Luckily for Mexico, they didn't pay for it. Sadly for some MAGA dimbulbs, they did:
It’s not a matter of if a privately built border fence along the shores of the Rio Grande will fail, it’s a matter of when, according to a new engineering report on the troubled project.
The report is one of two new studies set to be filed in federal court this week that found numerous deficiencies in the 3-mile border fence, built this year by North Dakota-based Fisher Sand and Gravel. The reports confirm earlier reporting from ProPublica and The Texas Tribune, which found that segments of the structure were in danger of overturning due to extensive erosion if not fixed and properly maintained. Fisher dismissed the concerns as normal post-construction issues.
Donations that paid for part of the border fence are at the heart of an indictment against members of the We Build the Wall nonprofit, which raised more than $25 million to help President Donald Trump build a border wall.
Former Trump chief strategist Steve Bannon, We Build the Wall founder Brian Kolfage and two others connected to the organization are accused of siphoning donor money to pay off personal debt and fund lavish lifestyles.
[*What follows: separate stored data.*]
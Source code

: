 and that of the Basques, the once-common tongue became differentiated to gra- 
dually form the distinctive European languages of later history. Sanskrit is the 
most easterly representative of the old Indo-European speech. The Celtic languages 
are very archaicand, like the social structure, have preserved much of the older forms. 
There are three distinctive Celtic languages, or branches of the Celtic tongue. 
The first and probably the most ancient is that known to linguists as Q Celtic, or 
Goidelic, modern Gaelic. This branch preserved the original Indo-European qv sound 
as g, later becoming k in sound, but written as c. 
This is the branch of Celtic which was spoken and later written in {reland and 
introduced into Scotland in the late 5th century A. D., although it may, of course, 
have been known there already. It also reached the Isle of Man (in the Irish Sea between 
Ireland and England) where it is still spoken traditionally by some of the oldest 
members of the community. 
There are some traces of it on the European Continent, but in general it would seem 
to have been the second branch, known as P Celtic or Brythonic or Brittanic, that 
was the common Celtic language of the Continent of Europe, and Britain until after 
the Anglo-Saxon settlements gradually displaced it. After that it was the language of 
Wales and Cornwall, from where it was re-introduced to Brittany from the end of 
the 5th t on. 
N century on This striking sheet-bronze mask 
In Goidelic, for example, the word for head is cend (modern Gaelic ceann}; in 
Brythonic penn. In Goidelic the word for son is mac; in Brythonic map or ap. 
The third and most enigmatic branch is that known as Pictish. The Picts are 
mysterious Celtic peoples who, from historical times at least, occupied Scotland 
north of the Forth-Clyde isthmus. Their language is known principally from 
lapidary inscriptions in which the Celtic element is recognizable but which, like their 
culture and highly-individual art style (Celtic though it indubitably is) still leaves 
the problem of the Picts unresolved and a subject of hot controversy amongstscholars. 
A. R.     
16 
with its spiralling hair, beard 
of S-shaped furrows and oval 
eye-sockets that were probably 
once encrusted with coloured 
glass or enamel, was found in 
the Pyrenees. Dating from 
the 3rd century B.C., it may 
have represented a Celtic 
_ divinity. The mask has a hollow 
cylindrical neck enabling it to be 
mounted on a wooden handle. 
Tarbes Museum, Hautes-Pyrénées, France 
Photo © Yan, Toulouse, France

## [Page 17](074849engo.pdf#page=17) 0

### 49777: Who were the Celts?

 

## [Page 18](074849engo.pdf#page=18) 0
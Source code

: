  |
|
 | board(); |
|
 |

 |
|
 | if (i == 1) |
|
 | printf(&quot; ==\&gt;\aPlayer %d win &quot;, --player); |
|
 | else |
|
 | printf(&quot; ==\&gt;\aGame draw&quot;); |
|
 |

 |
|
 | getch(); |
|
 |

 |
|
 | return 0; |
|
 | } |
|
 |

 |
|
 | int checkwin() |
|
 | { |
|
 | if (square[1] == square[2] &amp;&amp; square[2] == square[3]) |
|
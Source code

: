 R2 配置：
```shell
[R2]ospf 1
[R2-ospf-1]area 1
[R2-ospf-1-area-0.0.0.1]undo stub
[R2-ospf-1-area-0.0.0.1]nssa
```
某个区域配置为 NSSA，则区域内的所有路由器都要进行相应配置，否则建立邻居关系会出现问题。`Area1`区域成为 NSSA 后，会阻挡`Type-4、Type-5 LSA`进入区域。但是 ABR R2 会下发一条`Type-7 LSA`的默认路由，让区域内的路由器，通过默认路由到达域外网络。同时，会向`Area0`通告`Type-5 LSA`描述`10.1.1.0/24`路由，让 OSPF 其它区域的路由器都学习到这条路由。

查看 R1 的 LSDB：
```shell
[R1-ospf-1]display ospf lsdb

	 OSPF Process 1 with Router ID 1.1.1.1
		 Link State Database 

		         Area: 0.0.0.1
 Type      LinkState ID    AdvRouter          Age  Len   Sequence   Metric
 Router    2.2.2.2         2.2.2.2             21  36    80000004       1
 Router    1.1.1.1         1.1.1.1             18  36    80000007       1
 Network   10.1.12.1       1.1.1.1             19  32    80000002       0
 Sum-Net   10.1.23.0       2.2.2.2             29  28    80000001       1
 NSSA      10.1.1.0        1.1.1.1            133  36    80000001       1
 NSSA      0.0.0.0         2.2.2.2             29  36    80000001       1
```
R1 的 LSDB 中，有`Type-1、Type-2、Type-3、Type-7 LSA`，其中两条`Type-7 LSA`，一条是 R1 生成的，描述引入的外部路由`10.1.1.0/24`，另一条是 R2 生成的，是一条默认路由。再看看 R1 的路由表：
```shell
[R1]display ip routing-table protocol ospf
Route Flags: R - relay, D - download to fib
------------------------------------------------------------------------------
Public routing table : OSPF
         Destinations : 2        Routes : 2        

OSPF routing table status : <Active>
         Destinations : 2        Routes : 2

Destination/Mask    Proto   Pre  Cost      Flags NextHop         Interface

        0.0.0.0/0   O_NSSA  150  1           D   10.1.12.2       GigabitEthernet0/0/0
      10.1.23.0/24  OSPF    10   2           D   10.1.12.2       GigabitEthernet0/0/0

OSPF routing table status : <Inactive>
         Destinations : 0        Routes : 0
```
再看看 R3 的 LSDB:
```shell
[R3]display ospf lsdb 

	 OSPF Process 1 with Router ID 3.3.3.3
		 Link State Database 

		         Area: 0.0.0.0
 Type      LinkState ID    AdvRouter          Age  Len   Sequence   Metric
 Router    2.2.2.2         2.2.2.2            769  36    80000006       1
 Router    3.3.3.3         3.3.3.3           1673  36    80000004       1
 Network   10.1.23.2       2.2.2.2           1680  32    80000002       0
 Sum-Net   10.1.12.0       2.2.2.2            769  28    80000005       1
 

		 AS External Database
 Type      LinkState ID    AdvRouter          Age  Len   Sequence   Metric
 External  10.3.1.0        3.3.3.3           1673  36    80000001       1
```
All four, who face up to 20 years in prison on each of the two counts they face, have pleaded not guilty, and Bannon has called the charges a plot to stop border wall construction.
We Build the Wall, whose executive board is made up of influential immigration hard-liners like Bannon, Kris Kobach and Tom Tancredo, contributed $1.5 million of the cost of the $42 million private border fence project south of Mission, Texas.
Last year, the nonprofit also hired Fisher to build a half-mile fence segment in Sunland Park, New Mexico, outside El Paso.
A "Lamborghini" missing an engine and transmission sitting on cinderblocks he meant to say.Company president Tommy Fisher, a frequent guest on Fox News, had called the Rio Grande fence the “Lamborghini” of border walls and bragged that his company’s methods could help Trump reach his Election Day goal of about 500 new miles of barriers along the southern border.